### What is required
What are the lines from the top of the entries below through the line containing "<details open><summary>वाचनम्</summary>"? Return them exactly, both ends included, without the pictures.

----- Data supplied

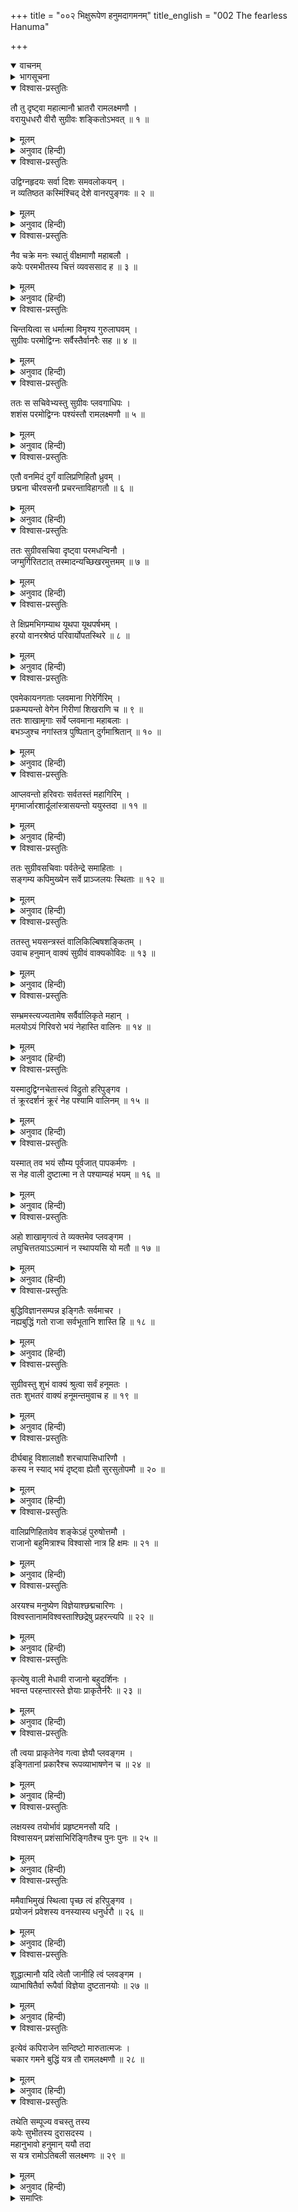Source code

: +++
title = "००२ भिक्षुरूपेण हनुमदागमनम्"
title_english = "002 The fearless Hanuma"

+++
<details open><summary>वाचनम्</summary>
<div caption="श्रीराम-हरिसीताराममूर्ति-घनपाठिभ्यां वचनम्" class="audioEmbed" src="https://archive.org/download/Ramayana-recitation-Sriram-harisItArAmamUrti-Ghanapaati-v2/Kanda_4/Kanda_4_KSK-002-Bhikshu_Rupena_Hanumad_Aagamanam.mp3"></div>
</details>

<details><summary>भागसूचना</summary>

2. सुग्रीव तथा वानरोंकी आशङ्का, हनुमान् जी द्वारा उसका निवारण तथा सुग्रीवका हनुमान् जी को श्रीराम-लक्ष्मणके पास उनका भेद लेनेके लिये भेजना
</details>

<details open><summary>विश्वास-प्रस्तुतिः</summary>

तौ तु दृष्ट्वा महात्मानौ भ्रातरौ रामलक्ष्मणौ ।  
वरायुधधरौ वीरौ सुग्रीवः शङ्कितोऽभवत् ॥ १ ॥
</details>

<details><summary>मूलम्</summary>

तौ तु दृष्ट्वा महात्मानौ भ्रातरौ रामलक्ष्मणौ ।  
वरायुधधरौ वीरौ सुग्रीवः शङ्कितोऽभवत् ॥ १ ॥
</details>

<details><summary>अनुवाद (हिन्दी)</summary>

महात्मा श्रीराम और लक्ष्मण दोनों भाइयोंको श्रेष्ठ आयुध धारण किये वीर वेशमें आते देख (ऋष्यमूक पर्वतपर बैठे हुए) सुग्रीवके मनमें बड़ी शङ्का हुई ॥ १ ॥
</details>

<details open><summary>विश्वास-प्रस्तुतिः</summary>

उद्विग्नहृदयः सर्वा दिशः समवलोकयन् ।  
न व्यतिष्ठत कस्मिंश्चिद् देशे वानरपुङ्गवः ॥ २ ॥
</details>

<details><summary>मूलम्</summary>

उद्विग्नहृदयः सर्वा दिशः समवलोकयन् ।  
न व्यतिष्ठत कस्मिंश्चिद् देशे वानरपुङ्गवः ॥ २ ॥
</details>

<details><summary>अनुवाद (हिन्दी)</summary>

वे उद्विग्नचित्त होकर चारों दिशाओंकी ओर देखने लगे । उस समय वानरशिरोमणि सुग्रीव किसी एक स्थानपर स्थिर न रह सके ॥ २ ॥
</details>

<details open><summary>विश्वास-प्रस्तुतिः</summary>

नैव चक्रे मनः स्थातुं वीक्षमाणौ महाबलौ ।  
कपेः परमभीतस्य चित्तं व्यवससाद ह ॥ ३ ॥
</details>

<details><summary>मूलम्</summary>

नैव चक्रे मनः स्थातुं वीक्षमाणौ महाबलौ ।  
कपेः परमभीतस्य चित्तं व्यवससाद ह ॥ ३ ॥
</details>

<details><summary>अनुवाद (हिन्दी)</summary>

महाबली श्रीराम और लक्ष्मणको देखते हुए सुग्रीव अपने मनको स्थिर न रख सके । उस समय अत्यन्त भयभीत हुए उन वानरराजका चित्त बहुत दुःखी हो गया ॥ ३ ॥
</details>

<details open><summary>विश्वास-प्रस्तुतिः</summary>

चिन्तयित्वा स धर्मात्मा विमृश्य गुरुलाघवम् ।  
सुग्रीवः परमोद्विग्नः सर्वैस्तैर्वानरैः सह ॥ ४ ॥
</details>

<details><summary>मूलम्</summary>

चिन्तयित्वा स धर्मात्मा विमृश्य गुरुलाघवम् ।  
सुग्रीवः परमोद्विग्नः सर्वैस्तैर्वानरैः सह ॥ ४ ॥
</details>

<details><summary>अनुवाद (हिन्दी)</summary>

सुग्रीव धर्मात्मा थे—उन्हें राजधर्मका ज्ञान था । उन्होंने मन्त्रियोंके साथ विचारकर अपनी दुर्बलता और शत्रुपक्षकी प्रबलताका निश्चय किया । तत्पश्चात् वे समस्त वानरोंके साथ अत्यन्त उद्विग्न हो उठे ॥ ४ ॥
</details>

<details open><summary>विश्वास-प्रस्तुतिः</summary>

ततः स सचिवेभ्यस्तु सुग्रीवः प्लवगाधिपः ।  
शशंस परमोद्विग्नः पश्यंस्तौ रामलक्ष्मणौ ॥ ५ ॥
</details>

<details><summary>मूलम्</summary>

ततः स सचिवेभ्यस्तु सुग्रीवः प्लवगाधिपः ।  
शशंस परमोद्विग्नः पश्यंस्तौ रामलक्ष्मणौ ॥ ५ ॥
</details>

<details><summary>अनुवाद (हिन्दी)</summary>

वानरराज सुग्रीवके हृदयमें बड़ा उद्वेग हो गया था । वे श्रीराम और लक्ष्मणकी ओर देखते हुए अपने मन्त्रियोंसे इस प्रकार बोले— ॥ ५ ॥
</details>

<details open><summary>विश्वास-प्रस्तुतिः</summary>

एतौ वनमिदं दुर्गं वालिप्रणिहितौ ध्रुवम् ।  
छद्मना चीरवसनौ प्रचरन्ताविहागतौ ॥ ६ ॥
</details>

<details><summary>मूलम्</summary>

एतौ वनमिदं दुर्गं वालिप्रणिहितौ ध्रुवम् ।  
छद्मना चीरवसनौ प्रचरन्ताविहागतौ ॥ ६ ॥
</details>

<details><summary>अनुवाद (हिन्दी)</summary>

‘निश्चय ही ये दोनों वीर वालीके भेजे हुए ही इस दुर्गम वनमें विचरते हुए यहाँ आये हैं । इन्होंने छलसे चीर वस्त्र धारण कर लिये हैं, जिससे हम इन्हें पहचान न सकें’ ॥ ६ ॥
</details>

<details open><summary>विश्वास-प्रस्तुतिः</summary>

ततः सुग्रीवसचिवा दृष्ट्वा परमधन्विनौ ।  
जग्मुर्गिरितटात् तस्मादन्यच्छिखरमुत्तमम् ॥ ७ ॥
</details>

<details><summary>मूलम्</summary>

ततः सुग्रीवसचिवा दृष्ट्वा परमधन्विनौ ।  
जग्मुर्गिरितटात् तस्मादन्यच्छिखरमुत्तमम् ॥ ७ ॥
</details>

<details><summary>अनुवाद (हिन्दी)</summary>

उधर सुग्रीवके सहायक दूसरे-दूसरे वानरोंने जब उन महाधनुर्धर श्रीराम और लक्ष्मणको देखा, तब वे उस पर्वततटसे भागकर दूसरे उत्तम शिखरपर जा पहुँचे ॥ ७ ॥
</details>

<details open><summary>विश्वास-प्रस्तुतिः</summary>

ते क्षिप्रमभिगम्याथ यूथपा यूथपर्षभम् ।  
हरयो वानरश्रेष्ठं परिवार्योपतस्थिरे ॥ ८ ॥
</details>

<details><summary>मूलम्</summary>

ते क्षिप्रमभिगम्याथ यूथपा यूथपर्षभम् ।  
हरयो वानरश्रेष्ठं परिवार्योपतस्थिरे ॥ ८ ॥
</details>

<details><summary>अनुवाद (हिन्दी)</summary>

वे यूथपति वानर शीघ्रतापूर्वक जाकर यूथपतियोंके सरदार वानरशिरोमणि सुग्रीवको चारों ओरसे घेरकर उनके पास खड़े हो गये ॥ ८ ॥
</details>

<details open><summary>विश्वास-प्रस्तुतिः</summary>

एवमेकायनगताः प्लवमाना गिरेर्गिरिम् ।  
प्रकम्पयन्तो वेगेन गिरीणां शिखराणि च ॥ ९ ॥  
ततः शाखामृगाः सर्वे प्लवमाना महाबलाः ।  
बभञ्जुश्च नगांस्तत्र पुष्पितान् दुर्गमाश्रितान् ॥ १० ॥
</details>

<details><summary>मूलम्</summary>

एवमेकायनगताः प्लवमाना गिरेर्गिरिम् ।  
प्रकम्पयन्तो वेगेन गिरीणां शिखराणि च ॥ ९ ॥  
ततः शाखामृगाः सर्वे प्लवमाना महाबलाः ।  
बभञ्जुश्च नगांस्तत्र पुष्पितान् दुर्गमाश्रितान् ॥ १० ॥
</details>

<details><summary>अनुवाद (हिन्दी)</summary>

इस तरह एक पर्वतसे दूसरे पर्वतपर उछलते-कूदते और अपने वेगसे उन पर्वत-शिखरोंको प्रकम्पित करते हुए वे समस्त महाबली वानर एक मार्गपर आ गये । उन सबने उछल-कूदकर उस समय वहाँ दुर्गम स्थानोंमें स्थित हुए पुष्पशोभित बहुसंख्यक वृक्षोंको तोड़ डाला था ॥ ९-१० ॥
</details>

<details open><summary>विश्वास-प्रस्तुतिः</summary>

आप्लवन्तो हरिवराः सर्वतस्तं महागिरिम् ।  
मृगमार्जारशार्दूलांस्त्रासयन्तो ययुस्तदा ॥ ११ ॥
</details>

<details><summary>मूलम्</summary>

आप्लवन्तो हरिवराः सर्वतस्तं महागिरिम् ।  
मृगमार्जारशार्दूलांस्त्रासयन्तो ययुस्तदा ॥ ११ ॥
</details>

<details><summary>अनुवाद (हिन्दी)</summary>

उस बेलामें चारों ओरसे उस महान् पर्वतपर उछलकर आते हुए वे श्रेष्ठ वानर वहाँ रहनेवाले मृगों, बिलावों तथा व्याघ्रोंको भयभीत करते हुए जा रहे थे ॥
</details>

<details open><summary>विश्वास-प्रस्तुतिः</summary>

ततः सुग्रीवसचिवाः पर्वतेन्द्रे समाहिताः ।  
सङ्गम्य कपिमुख्येन सर्वे प्राञ्जलयः स्थिताः ॥ १२ ॥
</details>

<details><summary>मूलम्</summary>

ततः सुग्रीवसचिवाः पर्वतेन्द्रे समाहिताः ।  
सङ्गम्य कपिमुख्येन सर्वे प्राञ्जलयः स्थिताः ॥ १२ ॥
</details>

<details><summary>अनुवाद (हिन्दी)</summary>

इस प्रकार सुग्रीवके सभी सचिव पर्वतराज ऋष्यमूकपर आ पहुँचे और एकाग्रचित्त हो उन वानरराजसे मिलकर उनके सामने हाथ जोड़कर खड़े हो गये ॥ १२ ॥
</details>

<details open><summary>विश्वास-प्रस्तुतिः</summary>

ततस्तु भयसन्त्रस्तं वालिकिल्बिषशङ्कितम् ।  
उवाच हनुमान् वाक्यं सुग्रीवं वाक्यकोविदः ॥ १३ ॥
</details>

<details><summary>मूलम्</summary>

ततस्तु भयसन्त्रस्तं वालिकिल्बिषशङ्कितम् ।  
उवाच हनुमान् वाक्यं सुग्रीवं वाक्यकोविदः ॥ १३ ॥
</details>

<details><summary>अनुवाद (हिन्दी)</summary>

तदनन्तर वालीसे बुराईकी आशङ्का करके सुग्रीवको भयभीत देख बातचीत करनेमें कुशल हनुमान् जी बोले—
</details>

<details open><summary>विश्वास-प्रस्तुतिः</summary>

सम्भ्रमस्त्यज्यतामेष सर्वैर्वालिकृते महान् ।  
मलयोऽयं गिरिवरो भयं नेहास्ति वालिनः ॥ १४ ॥
</details>

<details><summary>मूलम्</summary>

सम्भ्रमस्त्यज्यतामेष सर्वैर्वालिकृते महान् ।  
मलयोऽयं गिरिवरो भयं नेहास्ति वालिनः ॥ १४ ॥
</details>

<details><summary>अनुवाद (हिन्दी)</summary>

‘आप सब लोग वालीके कारण होनेवाली इस भारी घबराहटको छोड़ दीजिये । यह मलय नामक श्रेष्ठ पर्वत है । यहाँ वालीसे कोई भय नहीं है ॥ १४ ॥
</details>

<details open><summary>विश्वास-प्रस्तुतिः</summary>

यस्मादुद्विग्नचेतास्त्वं विद्रुतो हरिपुङ्गव ।  
तं क्रूरदर्शनं क्रूरं नेह पश्यामि वालिनम् ॥ १५ ॥
</details>

<details><summary>मूलम्</summary>

यस्मादुद्विग्नचेतास्त्वं विद्रुतो हरिपुङ्गव ।  
तं क्रूरदर्शनं क्रूरं नेह पश्यामि वालिनम् ॥ १५ ॥
</details>

<details><summary>अनुवाद (हिन्दी)</summary>

‘वानरशिरोमणे! जिससे उद्विग्नचित्त होकर आप भागे हैं, उस क्रूर दिखायी देनेवाले निर्दय वालीको मैं यहाँ नहीं देखता हूँ ॥ १५ ॥
</details>

<details open><summary>विश्वास-प्रस्तुतिः</summary>

यस्मात् तव भयं सौम्य पूर्वजात् पापकर्मणः ।  
स नेह वाली दुष्टात्मा न ते पश्याम्यहं भयम् ॥ १६ ॥
</details>

<details><summary>मूलम्</summary>

यस्मात् तव भयं सौम्य पूर्वजात् पापकर्मणः ।  
स नेह वाली दुष्टात्मा न ते पश्याम्यहं भयम् ॥ १६ ॥
</details>

<details><summary>अनुवाद (हिन्दी)</summary>

‘सौम्य! आपको अपने जिस पापाचारी बड़े भाईसे भय प्राप्त हुआ है, वह दुष्टात्मा वाली यहाँ नहीं आ सकता; अतः मुझे आपके भयका कोई कारण नहीं दिखायी देता ॥
</details>

<details open><summary>विश्वास-प्रस्तुतिः</summary>

अहो शाखामृगत्वं ते व्यक्तमेव प्लवङ्गम ।  
लघुचित्ततयाऽऽत्मानं न स्थापयसि यो मतौ ॥ १७ ॥
</details>

<details><summary>मूलम्</summary>

अहो शाखामृगत्वं ते व्यक्तमेव प्लवङ्गम ।  
लघुचित्ततयाऽऽत्मानं न स्थापयसि यो मतौ ॥ १७ ॥
</details>

<details><summary>अनुवाद (हिन्दी)</summary>

‘आश्चर्य है कि इस समय आपने अपनी वानरोचित चपलताको ही प्रकट किया है । वानरप्रवर! आपका चित्त चञ्चल है । इसलिये आप अपनेको विचार-मार्गपर स्थिर नहीं रख पाते हैं ॥ १७ ॥
</details>

<details open><summary>विश्वास-प्रस्तुतिः</summary>

बुद्धिविज्ञानसम्पन्न इङ्गितैः सर्वमाचर ।  
नह्यबुद्धिं गतो राजा सर्वभूतानि शास्ति हि ॥ १८ ॥
</details>

<details><summary>मूलम्</summary>

बुद्धिविज्ञानसम्पन्न इङ्गितैः सर्वमाचर ।  
नह्यबुद्धिं गतो राजा सर्वभूतानि शास्ति हि ॥ १८ ॥
</details>

<details><summary>अनुवाद (हिन्दी)</summary>

‘बुद्धि और विज्ञानसे सम्पन्न होकर आप दूसरोंकी चेष्टाओंके द्वारा उनका मनोभाव समझें और उसीके अनुसार सभी आवश्यक कार्य करें; क्योंकि जो राजा बुद्धि-बलका आश्रय नहीं लेता, वह सम्पूर्ण प्रजापर शासन नहीं कर सकता’ ॥ १८ ॥
</details>

<details open><summary>विश्वास-प्रस्तुतिः</summary>

सुग्रीवस्तु शुभं वाक्यं श्रुत्वा सर्वं हनूमतः ।  
ततः शुभतरं वाक्यं हनूमन्तमुवाच ह ॥ १९ ॥
</details>

<details><summary>मूलम्</summary>

सुग्रीवस्तु शुभं वाक्यं श्रुत्वा सर्वं हनूमतः ।  
ततः शुभतरं वाक्यं हनूमन्तमुवाच ह ॥ १९ ॥
</details>

<details><summary>अनुवाद (हिन्दी)</summary>

हनुमान् जी के मुखसे निकले हुए इन सभी श्रेष्ठ वचनोंको सुनकर सुग्रीवने उनसे बहुत ही उत्तम बात कही—
</details>

<details open><summary>विश्वास-प्रस्तुतिः</summary>

दीर्घबाहू विशालाक्षौ शरचापासिधारिणौ ।  
कस्य न स्याद् भयं दृष्ट्वा ह्येतौ सुरसुतोपमौ ॥ २० ॥
</details>

<details><summary>मूलम्</summary>

दीर्घबाहू विशालाक्षौ शरचापासिधारिणौ ।  
कस्य न स्याद् भयं दृष्ट्वा ह्येतौ सुरसुतोपमौ ॥ २० ॥
</details>

<details><summary>अनुवाद (हिन्दी)</summary>

‘इन दोनों वीरोंकी भुजाएँ लंबी और नेत्र बड़े-बड़े हैं । ये धनुष, बाण और तलवार धारण किये देवकुमारोंके समान शोभा पा रहे हैं । इन दोनोंको देखकर किसके मनमें भयका संचार न होगा ॥ २० ॥
</details>

<details open><summary>विश्वास-प्रस्तुतिः</summary>

वालिप्रणिहितावेव शङ्केऽहं पुरुषोत्तमौ ।  
राजानो बहुमित्राश्च विश्वासो नात्र हि क्षमः ॥ २१ ॥
</details>

<details><summary>मूलम्</summary>

वालिप्रणिहितावेव शङ्केऽहं पुरुषोत्तमौ ।  
राजानो बहुमित्राश्च विश्वासो नात्र हि क्षमः ॥ २१ ॥
</details>

<details><summary>अनुवाद (हिन्दी)</summary>

‘मेरे मनमें संदेह है कि ये दोनों श्रेष्ठ पुरुष वालीके ही भेजे हुए हैं; क्योंकि राजाओंके बहुत-से मित्र होते हैं । अतः उनपर विश्वास करना उचित नहीं है ॥ २१ ॥
</details>

<details open><summary>विश्वास-प्रस्तुतिः</summary>

अरयश्च मनुष्येण विज्ञेयाश्छद्मचारिणः ।  
विश्वस्तानामविश्वस्ताश्छिद्रेषु प्रहरन्त्यपि ॥ २२ ॥
</details>

<details><summary>मूलम्</summary>

अरयश्च मनुष्येण विज्ञेयाश्छद्मचारिणः ।  
विश्वस्तानामविश्वस्ताश्छिद्रेषु प्रहरन्त्यपि ॥ २२ ॥
</details>

<details><summary>अनुवाद (हिन्दी)</summary>

‘प्राणिमात्रको छद्मवेषमें विचरनेवाले शत्रुओंको विशेषरूपसे पहचाननेकी चेष्टा करनी चाहिये; क्योंकि वे दूसरोंपर अपना विश्वास जमा लेते हैं, परंतु स्वयं किसीका विश्वास नहीं करते और अवसर पाते ही उन विश्वासी पुरुषोंपर ही प्रहार कर बैठते हैं ॥ २२ ॥
</details>

<details open><summary>विश्वास-प्रस्तुतिः</summary>

कृत्येषु वाली मेधावी राजानो बहुदर्शिनः ।  
भवन्त परहन्तारस्ते ज्ञेयाः प्राकृतैर्नरैः ॥ २३ ॥
</details>

<details><summary>मूलम्</summary>

कृत्येषु वाली मेधावी राजानो बहुदर्शिनः ।  
भवन्त परहन्तारस्ते ज्ञेयाः प्राकृतैर्नरैः ॥ २३ ॥
</details>

<details><summary>अनुवाद (हिन्दी)</summary>

‘वाली इन सब कार्योंमें बड़ा कुशल है । राजालोग बहुदर्शी होते हैं—वञ्चनाके अनेक उपाय जानते हैं, इसीलिये शत्रुओंका विध्वंस कर डालते हैं । ऐसे शत्रुभूत राजाओंको प्राकृत वेशभूषावाले मनुष्यों (गुप्तचरों) द्वारा जाननेका प्रयत्न करना चाहिये ॥ २३ ॥
</details>

<details open><summary>विश्वास-प्रस्तुतिः</summary>

तौ त्वया प्राकृतेनेव गत्वा ज्ञेयौ प्लवङ्गम ।  
इङ्गितानां प्रकारैश्च रूपव्याभाषणेन च ॥ २४ ॥
</details>

<details><summary>मूलम्</summary>

तौ त्वया प्राकृतेनेव गत्वा ज्ञेयौ प्लवङ्गम ।  
इङ्गितानां प्रकारैश्च रूपव्याभाषणेन च ॥ २४ ॥
</details>

<details><summary>अनुवाद (हिन्दी)</summary>

‘अतः कपिश्रेष्ठ! तुम भी एक साधारण पुरुषकी भाँति यहाँसे जाओ और उनकी चेष्टाओंसे, रूपसे तथा बातचीतके तौर-तरीकोंसे उन दोनोंका यथार्थ परिचय प्राप्त करो ॥ २४ ॥
</details>

<details open><summary>विश्वास-प्रस्तुतिः</summary>

लक्षयस्व तयोर्भावं प्रहृष्टमनसौ यदि ।  
विश्वासयन् प्रशंसाभिरिङ्गितैश्च पुनः पुनः ॥ २५ ॥
</details>

<details><summary>मूलम्</summary>

लक्षयस्व तयोर्भावं प्रहृष्टमनसौ यदि ।  
विश्वासयन् प्रशंसाभिरिङ्गितैश्च पुनः पुनः ॥ २५ ॥
</details>

<details><summary>अनुवाद (हिन्दी)</summary>

‘उनके मनोभावोंको समझो । यदि वे प्रसन्नचित्त जान पड़ें तो बारंबार मेरी प्रशंसा करके तथा मेरे अभिप्रायको सूचित करनेवाली चेष्टाओंद्वारा मेरे प्रति उनका विश्वास उत्पन्न करो ॥ २५ ॥
</details>

<details open><summary>विश्वास-प्रस्तुतिः</summary>

ममैवाभिमुखं स्थित्वा पृच्छ त्वं हरिपुङ्गव ।  
प्रयोजनं प्रवेशस्य वनस्यास्य धनुर्धरौ ॥ २६ ॥
</details>

<details><summary>मूलम्</summary>

ममैवाभिमुखं स्थित्वा पृच्छ त्वं हरिपुङ्गव ।  
प्रयोजनं प्रवेशस्य वनस्यास्य धनुर्धरौ ॥ २६ ॥
</details>

<details><summary>अनुवाद (हिन्दी)</summary>

‘वानरशिरोमणे! तुम मेरी ही ओर मुँह करके खड़ा होना और उन धनुर्धर वीरोंसे इस वनमें प्रवेश करनेका कारण पूछना ॥ २६ ॥
</details>

<details open><summary>विश्वास-प्रस्तुतिः</summary>

शुद्धात्मानौ यदि त्वेतौ जानीहि त्वं प्लवङ्गम ।  
व्याभाषितैर्वा रूपैर्वा विज्ञेया दुष्टतानयोः ॥ २७ ॥
</details>

<details><summary>मूलम्</summary>

शुद्धात्मानौ यदि त्वेतौ जानीहि त्वं प्लवङ्गम ।  
व्याभाषितैर्वा रूपैर्वा विज्ञेया दुष्टतानयोः ॥ २७ ॥
</details>

<details><summary>अनुवाद (हिन्दी)</summary>

‘यदि उनका हृदय शुद्ध जान पड़े तो भी तरह-तरहकी बातों और आकृतिके द्वारा यह जाननेकी विशेष चेष्टा करनी चाहिये कि वे दोनों कोई दुर्भावना लेकर तो नहीं आये हैं’ ॥ २७ ॥
</details>

<details open><summary>विश्वास-प्रस्तुतिः</summary>

इत्येवं कपिराजेन सन्दिष्टो मारुतात्मजः ।  
चकार गमने बुद्धिं यत्र तौ रामलक्ष्मणौ ॥ २८ ॥
</details>

<details><summary>मूलम्</summary>

इत्येवं कपिराजेन सन्दिष्टो मारुतात्मजः ।  
चकार गमने बुद्धिं यत्र तौ रामलक्ष्मणौ ॥ २८ ॥
</details>

<details><summary>अनुवाद (हिन्दी)</summary>

वानरराज सुग्रीवके इस प्रकार आदेश देनेपर पवनकुमार हनुमान् जी ने उस स्थानपर जानेका विचार किया, जहाँ श्रीराम और लक्ष्मण विद्यमान थे ॥ २८ ॥
</details>

<details open><summary>विश्वास-प्रस्तुतिः</summary>

तथेति सम्पूज्य वचस्तु तस्य  
कपेः सुभीतस्य दुरासदस्य ।  
महानुभावो हनुमान् ययौ तदा  
स यत्र रामोऽतिबली सलक्ष्मणः ॥ २९ ॥
</details>

<details><summary>मूलम्</summary>

तथेति सम्पूज्य वचस्तु तस्य  
कपेः सुभीतस्य दुरासदस्य ।  
महानुभावो हनुमान् ययौ तदा  
स यत्र रामोऽतिबली सलक्ष्मणः ॥ २९ ॥
</details>

<details><summary>अनुवाद (हिन्दी)</summary>

अत्यन्त डरे हुए दुर्जय वानर सुग्रीवके उस वचनका आदर करके ‘बहुत अच्छा कहकर’ महानुभाव हनुमान् जी जहाँ अत्यन्त बलशाली श्रीराम और लक्ष्मण थे, उस स्थानके लिये तत्काल चल दिये ॥ २९ ॥
</details>

<details><summary>समाप्तिः</summary>

इत्यार्षे श्रीमद्रामायणे वाल्मीकीये आदिकाव्ये किष्किन्धाकाण्डे द्वितीयः सर्गः ॥ २ ॥  
इस प्रकार श्रीवाल्मीकिनिर्मित आर्षरामायण आदिकाव्यके किष्किन्धाकाण्डमें दूसरा सर्ग पूरा हुआ ॥ २ ॥
</details>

----------

### Solution to this problem
Source code

: +++
title = "००२ भिक्षुरूपेण हनुमदागमनम्"
title_english = "002 The fearless Hanuma"

+++
<details open><summary>वाचनम्</summary>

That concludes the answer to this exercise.